One of the duties of the AG’s Office is to represent the state, including defending its agencies in court.
But on Jan. 17, the AG’s Office filed a motion to withdraw as defense counsel, citing “a recent and unexpected development” that made the office unable to represent the department or Pinette. According to court records, the AG’s Office declined to provide more details unless it could provide them in private.
A U.S. District Court judge ruled that wouldn’t be necessary because the defendants would get new lawyers and any reasons for withdrawal would then be moot.

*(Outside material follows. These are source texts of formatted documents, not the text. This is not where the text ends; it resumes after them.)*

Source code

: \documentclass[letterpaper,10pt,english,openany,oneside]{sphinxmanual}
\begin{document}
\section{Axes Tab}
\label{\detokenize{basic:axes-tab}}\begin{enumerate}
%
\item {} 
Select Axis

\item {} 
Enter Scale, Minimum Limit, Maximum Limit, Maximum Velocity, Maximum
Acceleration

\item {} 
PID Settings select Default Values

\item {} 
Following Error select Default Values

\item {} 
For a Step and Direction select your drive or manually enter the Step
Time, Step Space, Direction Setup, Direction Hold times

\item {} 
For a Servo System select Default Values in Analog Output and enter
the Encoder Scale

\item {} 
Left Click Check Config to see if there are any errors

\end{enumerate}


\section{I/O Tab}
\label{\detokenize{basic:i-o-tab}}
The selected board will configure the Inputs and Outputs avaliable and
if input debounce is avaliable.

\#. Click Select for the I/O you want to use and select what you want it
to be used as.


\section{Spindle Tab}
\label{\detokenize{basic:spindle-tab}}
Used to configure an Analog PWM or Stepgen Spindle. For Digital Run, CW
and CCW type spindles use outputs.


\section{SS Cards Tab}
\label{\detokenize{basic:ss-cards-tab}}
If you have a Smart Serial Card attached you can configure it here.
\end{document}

He agreed to let the AG’s Office withdraw.
Pinette imediately hired Graydon Stevens, a Portland lawyer who focuses on labor and employment law.
This week, DHHS hired Jonathan Shapiro and Eric Uhl, lawyers with Fisher and Phillips, a national law firm with a Portland office. Both men specialize in employment law.
Within the past week, computer hard drives from several employees, including Pinette, CDC Deputy Director Christine Zukas and Office of Health Equity Director Lisa Sockabasin, were taken by the state’s Office of Information Technology in an effort to secure potential evidence for the lawsuit.
Kevin Wells, general counsel for DHHS, called their removal “standard operating procedure. Counsel issues a litigation hold and then we go and take steps to preserve any potential evidence. It’s standard practice in any major litigation.”
Although the state’s network servers automatically save information, Wells said, some data might still be saved only on a computer’s hard drive.